What a wet evening we are having. I walked home listening to another podcast about putting emotion into you images. Falcon was the narrator, interesting character, interesting podcast. He talks about how it is our job to get it right in the camera, get as much information into your histogram, always go a little bit brighter as it is easier to put ink into the shadows than trying to pull detail out of it.

Photoshop, though one of the most inspiring pieces of software ever written was never intended to be used as a jack hammer, it was intended to be used as a emery board, what do you  do are you a jack hammer or a emeryboard.

Saturday, 15 September 2012

RGB is not a colour, it is a formula to mix colour

If you can see it with your eye it is a colour. How you control colour is one of the elements that will determine how the viewers eyes moves across your image. From the moment of capture understanding the formula to mix colour will make your images more successful when they are printed.
If something moves you take a picture of it, dont hesitate or that moment will be lost. The moment of life happens it will not re happen. Viola Spolin said, in absolute spontaneity, you get absolute truth. You can only be one way when you are spontaneous and that is truthful. By staying in the moment & allowing the spontaneity of your  experience to cause the shutter to be fired.

Friday, 14 September 2012

What happens to you.

The way you live your life is not determined by what happens to you, but by how you react to what happens. You are not defined by what life brings to you, but rather by the attitude you bring to life. If you have a positive attitude, you trigger a chain reaction of positive events & positive outcomes that will be seen in your images, for they are a reflection of how you live your life.

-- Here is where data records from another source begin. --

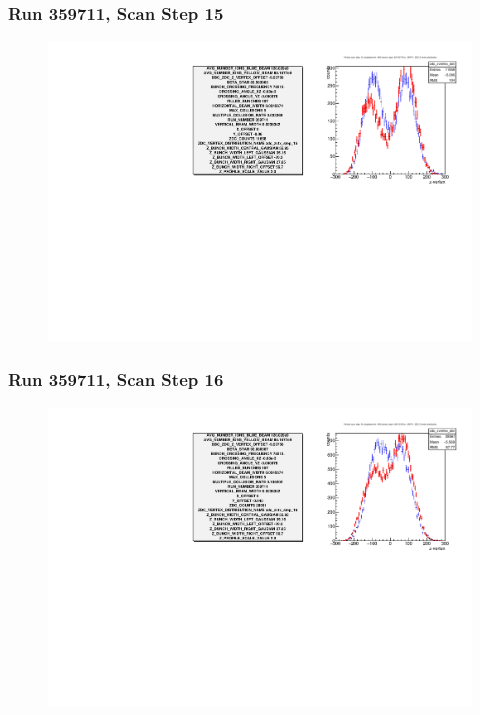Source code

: \begin{frame}
\frametitle{Run 359711, Scan Step 15}
\begin{figure}
\begin{center}
\includegraphics[width=\linewidth]{"figs/359711_step_15_zdc_zvertex"}
\caption{ }
\label{fig:359711_step_15_zdc_zvertex}
\end{center}\end{figure}
\end{frame}

\begin{frame}
\frametitle{Run 359711, Scan Step 16}
\begin{figure}
\begin{center}
\includegraphics[width=\linewidth]{"figs/359711_step_16_zdc_zvertex"}
\caption{ }
\label{fig:359711_step_16_zdc_zvertex}
\end{center}\end{figure}
\end{frame}

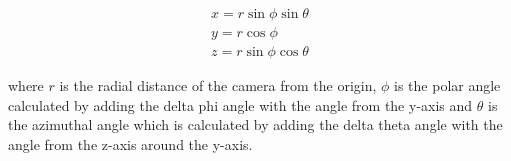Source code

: 
\begin{gather*}
	x = r\sin\phi\sin\theta \\
	y = r\cos\phi \\
	z = r\sin\phi\cos\theta
\end{gather*}

where $r$ is the radial distance of the camera from the origin, $\phi$ is the polar angle calculated by adding the delta phi angle with the angle from the y-axis and $\theta$ is the azimuthal angle which is calculated by adding the delta theta angle with the angle from the z-axis around the y-axis.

Sometime you have to tie up the editor & let your creative self take over.

Every image you create is an expression of the artistic inspiration that moves you. You express your creative voice by  developing the ability to show this without screaming for attention.

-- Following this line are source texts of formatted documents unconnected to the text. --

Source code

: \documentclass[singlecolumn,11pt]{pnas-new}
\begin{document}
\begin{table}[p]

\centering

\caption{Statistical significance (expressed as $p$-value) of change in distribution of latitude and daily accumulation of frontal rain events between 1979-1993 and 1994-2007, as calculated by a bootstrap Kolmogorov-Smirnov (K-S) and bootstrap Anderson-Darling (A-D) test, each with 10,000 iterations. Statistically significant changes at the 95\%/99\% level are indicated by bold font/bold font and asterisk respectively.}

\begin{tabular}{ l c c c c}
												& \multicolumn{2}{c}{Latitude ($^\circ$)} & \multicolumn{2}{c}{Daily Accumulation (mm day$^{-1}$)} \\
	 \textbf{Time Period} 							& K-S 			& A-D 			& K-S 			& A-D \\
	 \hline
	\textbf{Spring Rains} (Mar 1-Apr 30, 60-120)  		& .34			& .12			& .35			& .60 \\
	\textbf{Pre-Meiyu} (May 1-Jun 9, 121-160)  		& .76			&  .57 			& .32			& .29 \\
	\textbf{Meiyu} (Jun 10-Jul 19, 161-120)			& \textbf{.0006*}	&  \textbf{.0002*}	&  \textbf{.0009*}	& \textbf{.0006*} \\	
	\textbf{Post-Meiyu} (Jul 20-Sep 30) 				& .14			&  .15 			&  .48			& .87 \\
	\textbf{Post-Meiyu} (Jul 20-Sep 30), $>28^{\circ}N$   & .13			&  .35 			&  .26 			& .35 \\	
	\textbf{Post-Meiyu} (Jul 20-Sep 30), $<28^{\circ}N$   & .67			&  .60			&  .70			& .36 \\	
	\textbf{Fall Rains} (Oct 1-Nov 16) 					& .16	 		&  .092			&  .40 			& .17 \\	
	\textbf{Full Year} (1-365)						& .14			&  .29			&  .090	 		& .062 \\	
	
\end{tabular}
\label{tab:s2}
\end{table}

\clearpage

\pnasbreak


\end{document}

Thursday, 13 September 2012

Desaturated image

What is lost when an image is desaturated is all the colour information. What is left is simply luminance, or light & dark aspect of the image. What is not present , as would be the case in film image is the relationship between red, green& blue translated to the greyscale.

Photography should not be about taking images, it should be about being taken by them, It should be about allowing yourself to be completely consumed by the decisive moment that will pull you through the lens & the  image is captured along the way.


B & W photography is a beautiful medium for self expression. In a world dominated by colour, there are still lots of photographers practising the art of monochrome photography. I suggest you seek out some of there work for inspiration & Motivation.

Tuesday, 11 September 2012

So why Black & White

B&W gives us an artistic view of the world we live in, you remove the colour & the story has to stand out , the lines, textures & feeling come rushing to the surface if they are there. Too many people think that if the image is a lousy colour image it will make a good B&W wrong on so many levels. A good B&W will stop you in your tracks faster & hold your attention longer than any Colour image, that is due to the emotional impact that B&W has over us. If we think when we see in B&W it is night time, when are we at our most vulnerably at night, there are animals who see better at night & can kill us, so B&W causes a primal emotion within us. For me B&W is the purist form of photography & is far harder to achieve & achieve well. more on  B&W to follow.